Şafiî mezhebi fıkıh âlimlerinden ve evliyânın büyüklerinden. Seyyid olup. Hazreti Hüseyn soyundandır. Mübârek silsilesi şüyledir: Ebû Bekr bin Muhammed bin Abdülmü’min bin Hurîz bin Muallâ bin Mûsâ bin Hariz bin Sa’îd bin Dâvûd bin Kâsım bin Ali bin Alevî bin Nâşib bin Cevher bin Ali bin Ebi’l-Kâsım bin Sâlim bin Abdullah bin Ömer bin Mûsâ bin Yahyâ bin Ali Aşgar bin Muhammed Takî bin Hasen Askerî bin Ali Askerî bin Muhammed Cevâd bin Ali Rızâ bin Mûsâ Kâzım bin Ca’fer-i Sâdık bin Muhammed Bâkır bin Zeynel’âbidîn Ali bin Hüseyn bin Ali bin Ebî Talib (radıyallahü anhüm).

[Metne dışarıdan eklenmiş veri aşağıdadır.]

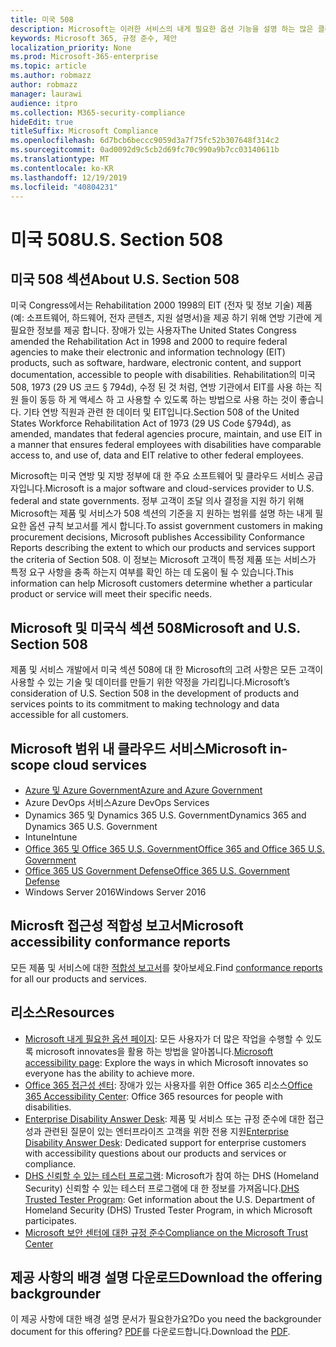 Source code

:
 ```yaml
---
title: 미국 508
description: Microsoft는 이러한 서비스의 내게 필요한 옵션 기능을 설명 하는 많은 클라우드 서비스에 대 한 자세한 내게 필요한 옵션 규칙 보고서를 제공 합니다.
keywords: Microsoft 365, 규정 준수, 제안
localization_priority: None
ms.prod: Microsoft-365-enterprise
ms.topic: article
ms.author: robmazz
author: robmazz
manager: laurawi
audience: itpro
ms.collection: M365-security-compliance
hideEdit: true
titleSuffix: Microsoft Compliance
ms.openlocfilehash: 6d7bcb6beccc9059d3a7f75fc52b307648f314c2
ms.sourcegitcommit: 0ad0092d9c5cb2d69fc70c990a9b7cc03140611b
ms.translationtype: MT
ms.contentlocale: ko-KR
ms.lasthandoff: 12/19/2019
ms.locfileid: "40804231"
---
```

# <a name="us-section-508"></a><span data-ttu-id="33e2d-104">미국 508</span><span class="sxs-lookup"><span data-stu-id="33e2d-104">U.S. Section 508</span></span>

## <a name="about-us-section-508"></a><span data-ttu-id="33e2d-105">미국 508 섹션</span><span class="sxs-lookup"><span data-stu-id="33e2d-105">About U.S. Section 508</span></span>

<span data-ttu-id="33e2d-106">미국 Congress에서는 Rehabilitation 2000 1998의 EIT (전자 및 정보 기술) 제품 (예: 소프트웨어, 하드웨어, 전자 콘텐츠, 지원 설명서)을 제공 하기 위해 연방 기관에 게 필요한 정보를 제공 합니다. 장애가 있는 사용자</span><span class="sxs-lookup"><span data-stu-id="33e2d-106">The United States Congress amended the Rehabilitation Act in 1998 and 2000 to require federal agencies to make their electronic and information technology (EIT) products, such as software, hardware, electronic content, and support documentation, accessible to people with disabilities.</span></span> <span data-ttu-id="33e2d-107">Rehabilitation의 미국 508, 1973 (29 US 코드 § 794d), 수정 된 것 처럼, 연방 기관에서 EIT를 사용 하는 직원 들이 동등 하 게 액세스 하 고 사용할 수 있도록 하는 방법으로 사용 하는 것이 좋습니다. 기타 연방 직원과 관련 한 데이터 및 EIT입니다.</span><span class="sxs-lookup"><span data-stu-id="33e2d-107">Section 508 of the United States Workforce Rehabilitation Act of 1973 (29 US Code §794d), as amended, mandates that federal agencies procure, maintain, and use EIT in a manner that ensures federal employees with disabilities have comparable access to, and use of, data and EIT relative to other federal employees.</span></span>

<span data-ttu-id="33e2d-108">Microsoft는 미국 연방 및 지방 정부에 대 한 주요 소프트웨어 및 클라우드 서비스 공급자입니다.</span><span class="sxs-lookup"><span data-stu-id="33e2d-108">Microsoft is a major software and cloud-services provider to U.S. federal and state governments.</span></span>  <span data-ttu-id="33e2d-109">정부 고객이 조달 의사 결정을 지원 하기 위해 Microsoft는 제품 및 서비스가 508 섹션의 기준을 지 원하는 범위를 설명 하는 내게 필요한 옵션 규칙 보고서를 게시 합니다.</span><span class="sxs-lookup"><span data-stu-id="33e2d-109">To assist government customers in making procurement decisions, Microsoft publishes Accessibility Conformance Reports describing the extent to which our products and services support the criteria of Section 508.</span></span>  <span data-ttu-id="33e2d-110">이 정보는 Microsoft 고객이 특정 제품 또는 서비스가 특정 요구 사항을 충족 하는지 여부를 확인 하는 데 도움이 될 수 있습니다.</span><span class="sxs-lookup"><span data-stu-id="33e2d-110">This information can help Microsoft customers determine whether a particular product or service will meet their specific needs.</span></span>

## <a name="microsoft-and-us-section-508"></a><span data-ttu-id="33e2d-111">Microsoft 및 미국식 섹션 508</span><span class="sxs-lookup"><span data-stu-id="33e2d-111">Microsoft and U.S. Section 508</span></span>

<span data-ttu-id="33e2d-112">제품 및 서비스 개발에서 미국 섹션 508에 대 한 Microsoft의 고려 사항은 모든 고객이 사용할 수 있는 기술 및 데이터를 만들기 위한 약정을 가리킵니다.</span><span class="sxs-lookup"><span data-stu-id="33e2d-112">Microsoft’s consideration of U.S. Section 508 in the development of products and services points to its commitment to making technology and data accessible for all customers.</span></span>

## <a name="microsoft-in-scope-cloud-services"></a><span data-ttu-id="33e2d-113">Microsoft 범위 내 클라우드 서비스</span><span class="sxs-lookup"><span data-stu-id="33e2d-113">Microsoft in-scope cloud services</span></span>

- [<span data-ttu-id="33e2d-114">Azure 및 Azure Government</span><span class="sxs-lookup"><span data-stu-id="33e2d-114">Azure and Azure Government</span></span>](https://go.microsoft.com/fwlink/p/?linkid=2051569)
- <span data-ttu-id="33e2d-115">Azure DevOps 서비스</span><span class="sxs-lookup"><span data-stu-id="33e2d-115">Azure DevOps Services</span></span>
- <span data-ttu-id="33e2d-116">Dynamics 365 및 Dynamics 365 U.S. Government</span><span class="sxs-lookup"><span data-stu-id="33e2d-116">Dynamics 365 and Dynamics 365 U.S. Government</span></span>
- <span data-ttu-id="33e2d-117">Intune</span><span class="sxs-lookup"><span data-stu-id="33e2d-117">Intune</span></span>
- [<span data-ttu-id="33e2d-118">Office 365 및 Office 365 U.S. Government</span><span class="sxs-lookup"><span data-stu-id="33e2d-118">Office 365 and Office 365 U.S. Government</span></span>](https://go.microsoft.com/fwlink/p/?LinkID=2077751)
- [<span data-ttu-id="33e2d-119">Office 365 US Government Defense</span><span class="sxs-lookup"><span data-stu-id="33e2d-119">Office 365 U.S. Government Defense</span></span>](https://go.microsoft.com/fwlink/p/?LinkID=2077751)
- <span data-ttu-id="33e2d-120">Windows Server 2016</span><span class="sxs-lookup"><span data-stu-id="33e2d-120">Windows Server 2016</span></span>

## <a name="microsoft-accessibility-conformance-reports"></a><span data-ttu-id="33e2d-121">Microsft 접근성 적합성 보고서</span><span class="sxs-lookup"><span data-stu-id="33e2d-121">Microsoft accessibility conformance reports</span></span>

<span data-ttu-id="33e2d-122">모든 제품 및 서비스에 대한 [적합성 보고서](https://go.microsoft.com/fwlink/p/?linkid=2050974)를 찾아보세요.</span><span class="sxs-lookup"><span data-stu-id="33e2d-122">Find [conformance reports](https://go.microsoft.com/fwlink/p/?linkid=2050974) for all our products and services.</span></span>

## <a name="resources"></a><span data-ttu-id="33e2d-123">리소스</span><span class="sxs-lookup"><span data-stu-id="33e2d-123">Resources</span></span>

- <span data-ttu-id="33e2d-124">[Microsoft 내게 필요한 옵션 페이지](https://go.microsoft.com/fwlink/p/?linkid=2051579): 모든 사용자가 더 많은 작업을 수행할 수 있도록 microsoft innovates을 활용 하는 방법을 알아봅니다.</span><span class="sxs-lookup"><span data-stu-id="33e2d-124">[Microsoft accessibility page](https://go.microsoft.com/fwlink/p/?linkid=2051579): Explore the ways in which Microsoft innovates so everyone has the ability to achieve more.</span></span>
- <span data-ttu-id="33e2d-125">[Office 365 접근성 센터](https://go.microsoft.com/fwlink/p/?linkid=2051801): 장애가 있는 사용자를 위한 Office 365 리소스</span><span class="sxs-lookup"><span data-stu-id="33e2d-125">[Office 365 Accessibility Center](https://go.microsoft.com/fwlink/p/?linkid=2051801): Office 365 resources for people with disabilities.</span></span>
- <span data-ttu-id="33e2d-126">[Enterprise Disability Answer Desk](https://go.microsoft.com/fwlink/p/?linkid=2050890): 제품 및 서비스 또는 규정 준수에 대한 접근성과 관련된 질문이 있는 엔터프라이즈 고객을 위한 전용 지원</span><span class="sxs-lookup"><span data-stu-id="33e2d-126">[Enterprise Disability Answer Desk](https://go.microsoft.com/fwlink/p/?linkid=2050890): Dedicated support for enterprise customers with accessibility questions about our products and services or compliance.</span></span>
- <span data-ttu-id="33e2d-127">[DHS 신뢰할 수 있는 테스터 프로그램](https://go.microsoft.com/fwlink/?linkid=2052171): Microsoft가 참여 하는 DHS (Homeland Security) 신뢰할 수 있는 테스터 프로그램에 대 한 정보를 가져옵니다.</span><span class="sxs-lookup"><span data-stu-id="33e2d-127">[DHS Trusted Tester Program](https://go.microsoft.com/fwlink/?linkid=2052171): Get information about the U.S. Department of Homeland Security (DHS) Trusted Tester Program, in which Microsoft participates.</span></span>
- [<span data-ttu-id="33e2d-128">Microsoft 보안 센터에 대한 규정 준수</span><span class="sxs-lookup"><span data-stu-id="33e2d-128">Compliance on the Microsoft Trust Center</span></span>](https://www.microsoft.com/trust-center/compliance/compliance-overview)

## <a name="download-the-offering-backgrounder"></a><span data-ttu-id="33e2d-129">제공 사항의 배경 설명 다운로드</span><span class="sxs-lookup"><span data-stu-id="33e2d-129">Download the offering backgrounder</span></span>

<span data-ttu-id="33e2d-130">이 제공 사항에 대한 배경 설명 문서가 필요한가요?</span><span class="sxs-lookup"><span data-stu-id="33e2d-130">Do you need the backgrounder document for this offering?</span></span> <span data-ttu-id="33e2d-131">[PDF](https://download.microsoft.com/download/3/E/1/3E10CC43-036D-4DB5-ACBA-8665A752C8F7/Accessibility-Compliance.pdf)를 다운로드합니다.</span><span class="sxs-lookup"><span data-stu-id="33e2d-131">Download the [PDF](https://download.microsoft.com/download/3/E/1/3E10CC43-036D-4DB5-ACBA-8665A752C8F7/Accessibility-Compliance.pdf).</span></span>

Künyesi Ebû Bekr ve lakabı Takıyyüddîn’dir. Takıyyüddîn Hısnî diye tanınır. Havran köylerinden Hısn beldesinde doğup yetiştiği için Hısnî, seyyid olup, Hazreti Hüseyn’in soyundan olduğu için Hüseynî, sonra Dımeşk’a yerleştiği için de Dımeşkî diye nisbet edilmiştir. 752 (m. 1351) senesinde Hısn’da doğdu. 829 (m. 1426) senesi Cemâzil-âhır ayının ortalarında, bir Çarşamba gecesi Dımeşk’da vefât etti. Cenâze namazına çok kalabalık bir cemâat katıldı. Cenâze namazını kardeşinin oğlu Şemsüddîn kıldırdı. Tabutu, o zamandaki büyük zâtların omuzlarında taşındı. Dımeşk’in dışında bulunan Kubeybât’ta Kerîmüddîn Câmii’nin yanına defnedildi.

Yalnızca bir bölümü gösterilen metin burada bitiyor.